[[ Supplied material, beginning ]]
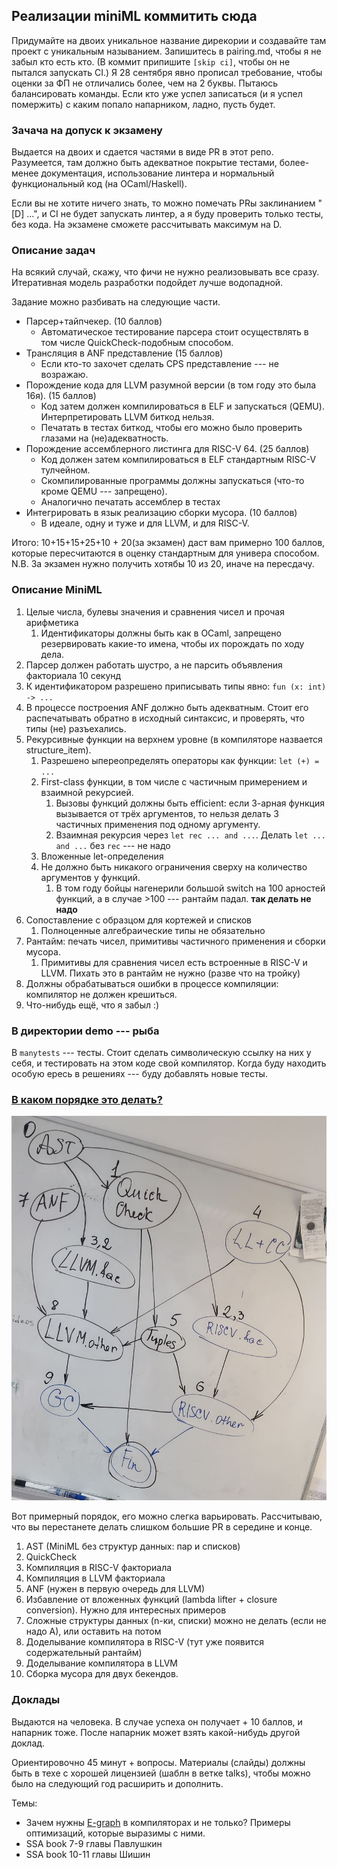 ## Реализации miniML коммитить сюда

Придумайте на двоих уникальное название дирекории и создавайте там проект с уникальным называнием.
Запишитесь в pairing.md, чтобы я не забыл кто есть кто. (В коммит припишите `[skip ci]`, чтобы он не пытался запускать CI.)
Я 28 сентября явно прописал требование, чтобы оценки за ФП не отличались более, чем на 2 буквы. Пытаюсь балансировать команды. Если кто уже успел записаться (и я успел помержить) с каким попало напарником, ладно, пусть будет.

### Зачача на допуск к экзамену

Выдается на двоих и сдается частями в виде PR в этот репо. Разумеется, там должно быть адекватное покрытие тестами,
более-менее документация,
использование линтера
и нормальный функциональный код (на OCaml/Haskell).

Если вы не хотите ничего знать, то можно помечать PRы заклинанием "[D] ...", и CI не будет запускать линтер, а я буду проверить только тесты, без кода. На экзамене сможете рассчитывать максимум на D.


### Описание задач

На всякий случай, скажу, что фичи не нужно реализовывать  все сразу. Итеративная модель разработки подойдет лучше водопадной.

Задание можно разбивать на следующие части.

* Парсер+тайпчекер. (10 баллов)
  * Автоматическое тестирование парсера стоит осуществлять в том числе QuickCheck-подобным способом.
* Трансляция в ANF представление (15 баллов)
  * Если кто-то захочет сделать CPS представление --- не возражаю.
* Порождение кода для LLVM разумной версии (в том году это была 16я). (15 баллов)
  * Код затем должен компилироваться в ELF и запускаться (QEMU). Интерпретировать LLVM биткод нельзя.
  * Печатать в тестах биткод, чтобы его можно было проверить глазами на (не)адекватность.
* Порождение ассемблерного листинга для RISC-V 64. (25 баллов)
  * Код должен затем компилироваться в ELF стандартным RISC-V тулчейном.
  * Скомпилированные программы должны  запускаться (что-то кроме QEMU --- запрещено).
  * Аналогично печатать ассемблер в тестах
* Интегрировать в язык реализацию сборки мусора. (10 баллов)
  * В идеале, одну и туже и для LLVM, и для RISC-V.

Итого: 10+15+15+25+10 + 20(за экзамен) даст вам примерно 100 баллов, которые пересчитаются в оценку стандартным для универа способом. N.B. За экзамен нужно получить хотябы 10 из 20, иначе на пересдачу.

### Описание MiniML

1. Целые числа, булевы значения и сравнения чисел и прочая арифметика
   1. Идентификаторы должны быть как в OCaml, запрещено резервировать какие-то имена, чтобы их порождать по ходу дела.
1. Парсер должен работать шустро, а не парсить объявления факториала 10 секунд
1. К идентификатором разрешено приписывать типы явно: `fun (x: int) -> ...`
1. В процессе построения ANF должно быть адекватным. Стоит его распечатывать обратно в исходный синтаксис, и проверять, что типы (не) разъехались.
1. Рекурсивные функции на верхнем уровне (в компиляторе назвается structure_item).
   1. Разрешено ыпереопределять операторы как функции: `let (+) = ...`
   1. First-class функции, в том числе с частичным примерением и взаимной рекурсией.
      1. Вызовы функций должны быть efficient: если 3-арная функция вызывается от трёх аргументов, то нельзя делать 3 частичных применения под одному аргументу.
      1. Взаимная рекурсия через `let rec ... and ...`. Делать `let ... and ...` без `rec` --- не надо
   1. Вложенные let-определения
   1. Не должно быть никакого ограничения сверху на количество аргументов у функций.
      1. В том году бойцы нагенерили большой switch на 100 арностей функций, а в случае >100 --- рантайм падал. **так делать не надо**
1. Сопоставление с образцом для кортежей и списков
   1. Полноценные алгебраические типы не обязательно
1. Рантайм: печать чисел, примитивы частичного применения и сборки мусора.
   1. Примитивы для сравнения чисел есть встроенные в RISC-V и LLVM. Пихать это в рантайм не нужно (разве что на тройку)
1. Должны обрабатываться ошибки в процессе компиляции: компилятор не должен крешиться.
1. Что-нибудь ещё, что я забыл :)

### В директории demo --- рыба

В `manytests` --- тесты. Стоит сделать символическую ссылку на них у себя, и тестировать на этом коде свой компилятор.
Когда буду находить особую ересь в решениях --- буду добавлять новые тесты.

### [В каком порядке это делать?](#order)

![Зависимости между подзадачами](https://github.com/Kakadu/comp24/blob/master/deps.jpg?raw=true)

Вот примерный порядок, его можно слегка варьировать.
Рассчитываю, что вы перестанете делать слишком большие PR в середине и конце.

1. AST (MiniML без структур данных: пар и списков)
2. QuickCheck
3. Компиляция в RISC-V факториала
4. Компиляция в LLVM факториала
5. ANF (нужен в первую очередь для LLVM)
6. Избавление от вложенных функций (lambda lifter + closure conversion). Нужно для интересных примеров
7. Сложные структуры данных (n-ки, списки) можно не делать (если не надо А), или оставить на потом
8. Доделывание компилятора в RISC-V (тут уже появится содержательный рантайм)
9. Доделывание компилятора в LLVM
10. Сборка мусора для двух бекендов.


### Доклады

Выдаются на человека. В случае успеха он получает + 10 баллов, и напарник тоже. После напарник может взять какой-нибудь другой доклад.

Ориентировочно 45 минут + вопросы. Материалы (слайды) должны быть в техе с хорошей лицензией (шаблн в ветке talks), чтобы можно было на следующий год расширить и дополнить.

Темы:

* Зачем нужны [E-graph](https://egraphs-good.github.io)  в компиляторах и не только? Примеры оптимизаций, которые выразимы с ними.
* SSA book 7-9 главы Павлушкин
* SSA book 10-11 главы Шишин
[[ Supplied material, end ]]
Exercise objective:
All lines from the one with "1. Что-нибудь ещё, что я забыл :)" through the final line above are to be quoted exactly; quote no other line.

Result of the exercise:
1. Что-нибудь ещё, что я забыл :)

### В директории demo --- рыба

В `manytests` --- тесты. Стоит сделать символическую ссылку на них у себя, и тестировать на этом коде свой компилятор.
Когда буду находить особую ересь в решениях --- буду добавлять новые тесты.

### [В каком порядке это делать?](#order)

![Зависимости между подзадачами](https://github.com/Kakadu/comp24/blob/master/deps.jpg?raw=true)

Вот примерный порядок, его можно слегка варьировать.
Рассчитываю, что вы перестанете делать слишком большие PR в середине и конце.

1. AST (MiniML без структур данных: пар и списков)
2. QuickCheck
3. Компиляция в RISC-V факториала
4. Компиляция в LLVM факториала
5. ANF (нужен в первую очередь для LLVM)
6. Избавление от вложенных функций (lambda lifter + closure conversion). Нужно для интересных примеров
7. Сложные структуры данных (n-ки, списки) можно не делать (если не надо А), или оставить на потом
8. Доделывание компилятора в RISC-V (тут уже появится содержательный рантайм)
9. Доделывание компилятора в LLVM
10. Сборка мусора для двух бекендов.


### Доклады

Выдаются на человека. В случае успеха он получает + 10 баллов, и напарник тоже. После напарник может взять какой-нибудь другой доклад.

Ориентировочно 45 минут + вопросы. Материалы (слайды) должны быть в техе с хорошей лицензией (шаблн в ветке talks), чтобы можно было на следующий год расширить и дополнить.

Темы:

* Зачем нужны [E-graph](https://egraphs-good.github.io)  в компиляторах и не только? Примеры оптимизаций, которые выразимы с ними.
* SSA book 7-9 главы Павлушкин
* SSA book 10-11 главы Шишин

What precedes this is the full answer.